Une confidence: après avoir passé deux soirées à parcourir cet ouvrage sur le mode détente, j’ai dû tout relire et prendre des notes; par respect pour vous, je ne pouvais continuer ainsi ! Je ne le regrette pas : voici un livre magnifique, à recommander vivement, d’abord pour ce qu’il est, et
ensuite pour l’effet miroir qu’il projette sur notre actualité.

Une phrase

Une conversation entre le Calife Youssouf et Averroès :

- Calife : « Tu ne nies donc pas l’existence de Dieu.
- Averroès : En aucun cas.
- Cette conviction s’appelle la foi.
- Non, Seigneur, la logique. Tout instant suppose un temps qui le précède, et il ne peut y avoir eu d’instant qui ne fût précédé d’un autre instant. Pourquoi un corps se met-il en mouvement dans telle direction plutôt que dans telle autre ? C’est qu’il est poussé par un autre corps. Celui-ci à son tout est poussé et ainsi de suite. Mais les choses ne peuvent aller indéfiniment. Il faut un premier corps qui ait poussé les autres, n’étant pas poussé lui-même. Aucun corps n’est mis en mouvement sans être mû. Ce principe est une vérité d’expérience ; elle s’applique à toute chose divisible. Il n’y a donc pas de monde créé. Mais un créateur. »

L'auteur

Né au Caire, Gilbert Sinoé fait ses études chez les jésuites et vient à Paris pour étudier la guitare, à l’Ecole Normale de Musique de Paris. Il connait un certain succès comme auteur de chansons et c’est à quarante ans qu’il écrit son premier roman. Il se spécialisé dans le roman d’histoire, le plus souvent situé en Orient, autour de son Egypte natale. Il écrit également des scénarios et des dialogues pour le cinéma.

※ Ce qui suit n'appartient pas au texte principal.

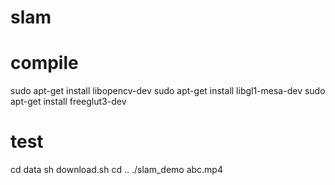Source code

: # slam

# compile

sudo apt-get install libopencv-dev
sudo apt-get install libgl1-mesa-dev
sudo apt-get install freeglut3-dev



# test

cd data
sh download.sh
cd ..
./slam_demo abc.mp4
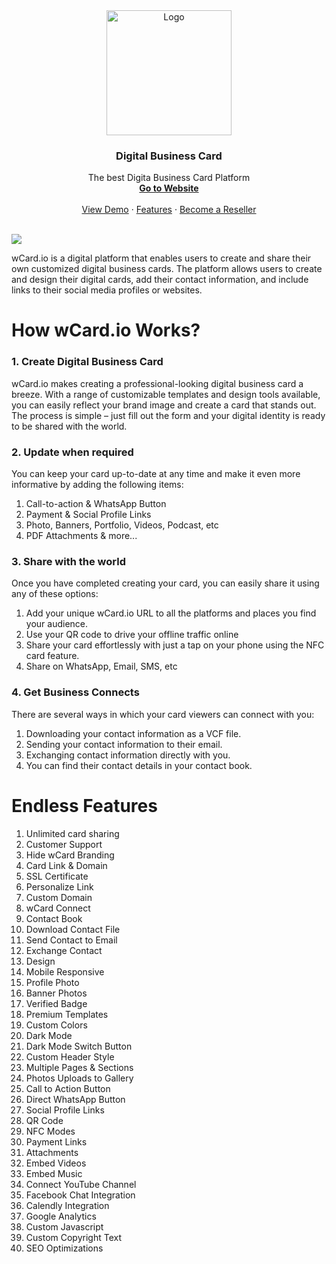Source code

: <div align="center">
  <a href="https://github.com/othneildrew/Best-README-Template">
    <img src="https://wcardcdn.b-cdn.net/assets/img/logo.svg" alt="Logo" width="200">
  </a>

  <h3 align="center">Digital Business Card</h3>

  <p align="center">
    The best Digita Business Card Platform
    <br />
    <a href="https://wcard.io"><strong>Go to Website</strong></a>
    <br />
    <br />
    <a href="https://demo.wcard.me">View Demo</a>
    ·
    <a href="https://wcard.io/features">Features</a>
    ·
    <a href="https://wcard.io/reseller">Become a Reseller</a>
  </p>
</div>
<br />

<img src="https://wcardcdn.b-cdn.net/images/web/og_image.jpg" />

wCard.io is a digital platform that enables users to create and share their own customized digital business cards. The platform allows users to create and design their digital cards, add their contact information, and include links to their social media profiles or websites.



# How wCard.io Works?

### 1. Create Digital Business Card
wCard.io makes creating a professional-looking digital business card a breeze. With a range of customizable templates and design tools available, you can easily reflect your brand image and create a card that stands out. The process is simple – just fill out the form and your digital identity is ready to be shared with the world.

### 2. Update when required
You can keep your card up-to-date at any time and make it even more informative by adding the following items:

1. Call-to-action & WhatsApp Button
2. Payment & Social Profile Links
3. Photo, Banners, Portfolio, Videos, Podcast, etc
4. PDF Attachments & more...

### 3. Share with the world
Once you have completed creating your card, you can easily share it using any of these options:

1. Add your unique wCard.io URL to all the platforms and places you find your audience.
2. Use your QR code to drive your offline traffic online
3. Share your card effortlessly with just a tap on your phone using the NFC card feature.
4. Share on WhatsApp, Email, SMS, etc


### 4. Get Business Connects
There are several ways in which your card viewers can connect with you:

1. Downloading your contact information as a VCF file.
2. Sending your contact information to their email.
3. Exchanging contact information directly with you.
4. You can find their contact details in your contact book.

# Endless Features
1. Unlimited card sharing 			
2. Customer Support			
3. Hide wCard Branding 			
4. Card Link & Domain
5. SSL Certificate 			
6. Personalize Link 			
7. Custom Domain 			
8. wCard Connect
9. Contact Book 			
10. Download Contact File 			
11. Send Contact to Email 			
12. Exchange Contact
13. Design
14. Mobile Responsive
15. Profile Photo
16. Banner Photos
17. Verified Badge
18. Premium Templates
19. Custom Colors
20. Dark Mode
21. Dark Mode Switch Button
22. Custom Header Style
23. Multiple Pages & Sections
24. Photos Uploads to Gallery
25. Call to Action Button
26. Direct WhatsApp Button
27. Social Profile Links
28. QR Code
29. NFC Modes
30. Payment Links
31. Attachments
32. Embed Videos
33. Embed Music
34. Connect YouTube Channel
35. Facebook Chat Integration
36. Calendly Integration
37. Google Analytics
38. Custom Javascript
39. Custom Copyright Text
40. SEO Optimizations	
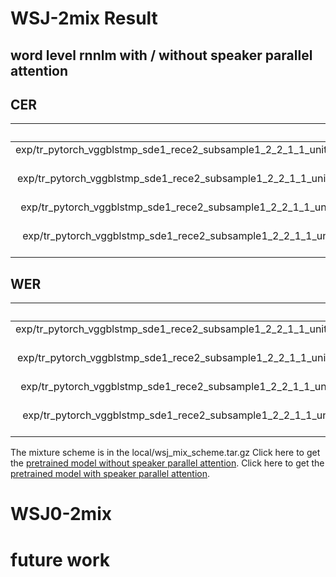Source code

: # WSJ-2mix Result
## word level rnnlm with / without speaker parallel attention
## CER
| dataset | Snt | Corr | Sub | Del | Ins | Err |
| :-----: | :-: | :--: | :-: | :-: | :-: | :-: |
| exp/tr_pytorch_vggblstmp_sde1_rece2_subsample1_2_2_1_1_unit1024_proj1024_d1_unit300_location_spafalse_aconvc10_aconvf100_mtlalpha0.2_adadelta_sampprob0.0_bs10_mli1000_mlo150_lsmunigram0.05_delta/decode_cv_beam30_emodel.acc.best_p0.0_len0.0-0.0_ctcw0.3_rnnlm1.0_1layer_unit1000_sgd_bs300_word65000 | 503 | 85377 | 6581 | 4890 | 3982 | 15.96 |
| exp/tr_pytorch_vggblstmp_sde1_rece2_subsample1_2_2_1_1_unit1024_proj1024_d1_unit300_location_spafalse_aconvc10_aconvf100_mtlalpha0.2_adadelta_sampprob0.0_bs10_mli1000_mlo150_lsmunigram0.05_delta/decode_tt_beam30_emodel.acc.best_p0.0_len0.0-0.0_ctcw0.3_rnnlm1.0_1layer_unit1000_sgd_bs300_word65000 | 333 | 60849 | 3537 | 2695 | 1920 | 12.15 |
| exp/tr_pytorch_vggblstmp_sde1_rece2_subsample1_2_2_1_1_unit1024_proj1024_d1_unit300_location_spatrue_aconvc10_aconvf100_mtlalpha0.2_adadelta_sampprob0.0_bs10_mli800_mlo150_lsmunigram0.05_delta/decode_cv_beam30_emodel.acc.best_p0.0_len0.0-0.0_ctcw0.3_rnnlm1.0_1layer_unit1000_sgd_bs300_word65000 | 503 | 85388 | 5927 | 5533 | 2875 | 14.80 |
| exp/tr_pytorch_vggblstmp_sde1_rece2_subsample1_2_2_1_1_unit1024_proj1024_d1_unit300_location_spatrue_aconvc10_aconvf100_mtlalpha0.2_adadelta_sampprob0.0_bs10_mli800_mlo150_lsmunigram0.05_delta/decode_tt_beam30_emodel.acc.best_p0.0_len0.0-0.0_ctcw0.3_rnnlm1.0_1layer_unit1000_sgd_bs300_word65000 | 333 | 61630 | 3176 | 2275 | 1842 | 10.87 |
## WER
| dataset | Snt | Corr | Sub | Del | Ins | Err |
| :-----: | :-: | :--: | :-: | :-: | :-: | :-: |
| exp/tr_pytorch_vggblstmp_sde1_rece2_subsample1_2_2_1_1_unit1024_proj1024_d1_unit300_location_spafalse_aconvc10_aconvf100_mtlalpha0.2_adadelta_sampprob0.0_bs10_mli1000_mlo150_lsmunigram0.05_delta/decode_cv_beam30_emodel.acc.best_p0.0_len0.0-0.0_ctcw0.3_rnnlm1.0_1layer_unit1000_sgd_bs300_word65000 | 503 | 12691 | 3169 | 566 | 651 | 26.70 |
| exp/tr_pytorch_vggblstmp_sde1_rece2_subsample1_2_2_1_1_unit1024_proj1024_d1_unit300_location_spafalse_aconvc10_aconvf100_mtlalpha0.2_adadelta_sampprob0.0_bs10_mli1000_mlo150_lsmunigram0.05_delta/decode_tt_beam30_emodel.acc.best_p0.0_len0.0-0.0_ctcw0.3_rnnlm1.0_1layer_unit1000_sgd_bs300_word65000 | 333 | 9350 | 1677 | 291 | 308 | 20.11 |
| exp/tr_pytorch_vggblstmp_sde1_rece2_subsample1_2_2_1_1_unit1024_proj1024_d1_unit300_location_spatrue_aconvc10_aconvf100_mtlalpha0.2_adadelta_sampprob0.0_bs10_mli800_mlo150_lsmunigram0.05_delta/decode_cv_beam30_emodel.acc.best_p0.0_len0.0-0.0_ctcw0.3_rnnlm1.0_1layer_unit1000_sgd_bs300_word65000 | 503 | 12817 | 2921 | 688 | 475 | 24.86 |
| exp/tr_pytorch_vggblstmp_sde1_rece2_subsample1_2_2_1_1_unit1024_proj1024_d1_unit300_location_spatrue_aconvc10_aconvf100_mtlalpha0.2_adadelta_sampprob0.0_bs10_mli800_mlo150_lsmunigram0.05_delta/decode_tt_beam30_emodel.acc.best_p0.0_len0.0-0.0_ctcw0.3_rnnlm1.0_1layer_unit1000_sgd_bs300_word65000 | 333 | 9557 | 1501 | 260 | 308 | 18.28 |

The mixture scheme is in the local/wsj_mix_scheme.tar.gz
Click here to get the [pretrained model without speaker parallel attention](https://drive.google.com/open?id=11SWTPG5ggMHtqucHDTeWpNCRXrYMw4SZ).
Click here to get the [pretrained model with speaker parallel attention]().

# WSJ0-2mix
# future work

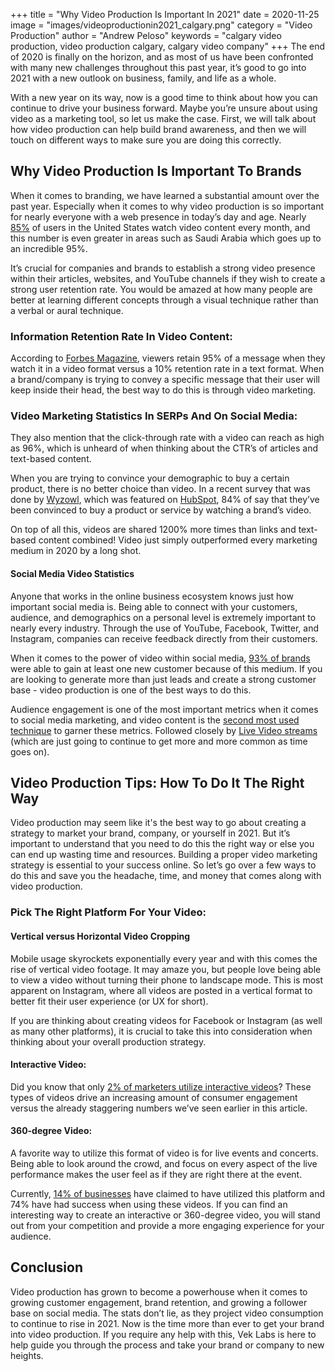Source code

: +++
title = "Why Video Production Is Important In 2021"
date = 2020-11-25
image = "images/videoproductionin2021_calgary.png"
category = "Video Production"
author = "Andrew Peloso"
keywords = "calgary video production, video production calgary, calgary video company"
+++
The end of 2020 is finally on the horizon, and as most of us have been confronted with many new challenges throughout this past year, it’s good to go into 2021 with a new outlook on business, family, and life as a whole.

With a new year on its way, now is a good time to think about how you can continue to drive your business forward. Maybe you’re unsure about using video as a marketing tool, so let us make the case. First, we will talk about how video production can help build brand awareness, and then we will touch on different ways to make sure you are doing this correctly.

## Why Video Production Is Important To Brands

When it comes to branding, we have learned a substantial amount over the past year. Especially when it comes to why video production is so important for nearly everyone with a web presence in today’s day and age. Nearly [85%](https://www.statista.com/statistics/272835/share-of-internet-users-who-watch-online-videos/) of users in the United States watch video content every month, and this number is even greater in areas such as Saudi Arabia which goes up to an incredible 95%.

It’s crucial for companies and brands to establish a strong video presence within their articles, websites, and YouTube channels if they wish to create a strong user retention rate. You would be amazed at how many people are better at learning different concepts through a visual technique rather than a verbal or aural technique.

### Information Retention Rate In Video Content:

According to [Forbes Magazine](https://www.forbes.com/sites/yec/2017/07/13/how-to-incorporate-video-into-your-social-media-strategy/?sh=281442577f2e), viewers retain 95% of a message when they watch it in a video format versus a 10% retention rate in a text format. When a brand/company is trying to convey a specific message that their user will keep inside their head, the best way to do this is through video marketing.

### Video Marketing Statistics In SERPs And On Social Media:

They also mention that the click-through rate with a video can reach as high as 96%, which is unheard of when thinking about the CTR’s of articles and text-based content. 

When you are trying to convince your demographic to buy a certain product, there is no better choice than video. In a recent survey that was done by [Wyzowl](https://www.wyzowl.com/video-marketing-survey-2020/), which was featured on [HubSpot](https://www.hubspot.com/marketing-statistics), 84% of say that they’ve been convinced to buy a product or service by watching a brand’s video.

On top of all this, videos are shared 1200% more times than links and text-based content combined! Video just simply outperformed every marketing medium in 2020 by a long shot.

#### Social Media Video Statistics

Anyone that works in the online business ecosystem knows just how important social media is. Being able to connect with your customers, audience, and demographics on a personal level is extremely important to nearly every industry. Through the use of YouTube, Facebook, Twitter, and Instagram, companies can receive feedback directly from their customers. 

When it comes to the power of video within social media, [93% of brands](https://www.wyzowl.com/video-marketing-survey-2020/) were able to gain at least one new customer because of this medium. If you are looking to generate more than just leads and create a strong customer base - video production is one of the best ways to do this.

Audience engagement is one of the most important metrics when it comes to social media marketing, and video content is the [second most used technique](https://www.hubspot.com/state-of-marketing) to garner these metrics. Followed closely by [Live Video streams](https://www.hubspot.com/state-of-marketing) (which are just going to continue to get more and more common as time goes on).

## Video Production Tips: How To Do It The Right Way

Video production may seem like it's the best way to go about creating a strategy to market your brand, company, or yourself in 2021. But it’s important to understand that you need to do this the right way or else you can end up wasting time and resources. Building a proper video marketing strategy is essential to your success online. So let’s go over a few ways to do this and save you the headache, time, and money that comes along with video production.

### Pick The Right Platform For Your Video:

#### Vertical versus Horizontal Video Cropping

Mobile usage skyrockets exponentially every year and with this comes the rise of vertical video footage. It may amaze you, but people love being able to view a video without turning their phone to landscape mode. This is most apparent on Instagram, where all videos are posted in a vertical format to better fit their user experience (or UX for short).

If you are thinking about creating videos for Facebook or Instagram (as well as many other platforms), it is crucial to take this into consideration when thinking about your overall production strategy.

#### Interactive Video:

Did you know that only [2% of marketers utilize interactive videos](https://50wheel.com/the-top-40-video-marketing-statistics-to-know-in-2020/)? These types of videos drive an increasing amount of consumer engagement versus the already staggering numbers we’ve seen earlier in this article.

#### 360-degree Video:

A favorite way to utilize this format of video is for live events and concerts. Being able to look around the crowd, and focus on every aspect of the live performance makes the user feel as if they are right there at the event.

Currently, [14% of businesses](https://www.rightmixmarketing.com/video-marketing/video-marketing-statistics-the-opportunities-you-dont-want-to-miss-in-2020/) have claimed to have utilized this platform and 74% have had success when using these videos. If you can find an interesting way to create an interactive or 360-degree video, you will stand out from your competition and provide a more engaging experience for your audience.

## Conclusion

Video production has grown to become a powerhouse when it comes to growing customer engagement, brand retention, and growing a follower base on social media. The stats don’t lie, as they project video consumption to continue to rise in 2021. Now is the time more than ever to get your brand into video production. If you require any help with this, Vek Labs is here to help guide you through the process and take your brand or company to new heights.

Parmi la trentaine de romans qu’il a publiés à ce jour, on note plus particulièrement « le Livre de saphir » qui obtient le prix des libraires en 1996, « la Pourpre et l’olivier », et l’ « l’Egyptienne ».

Commentaires

Gilbert Sinoué
jeu 14/12/2017 - 15:31

Merci pour cette analyse aussi brillante que parfaitement objective.

Ali Hamadache,…
sam 02/02/2019 - 09:50

Déjà présenter Averroès comme un arabe alors qu'il est Amazigh (Berbère) est plus qu'un
mensonge, une manipulation, une imposture!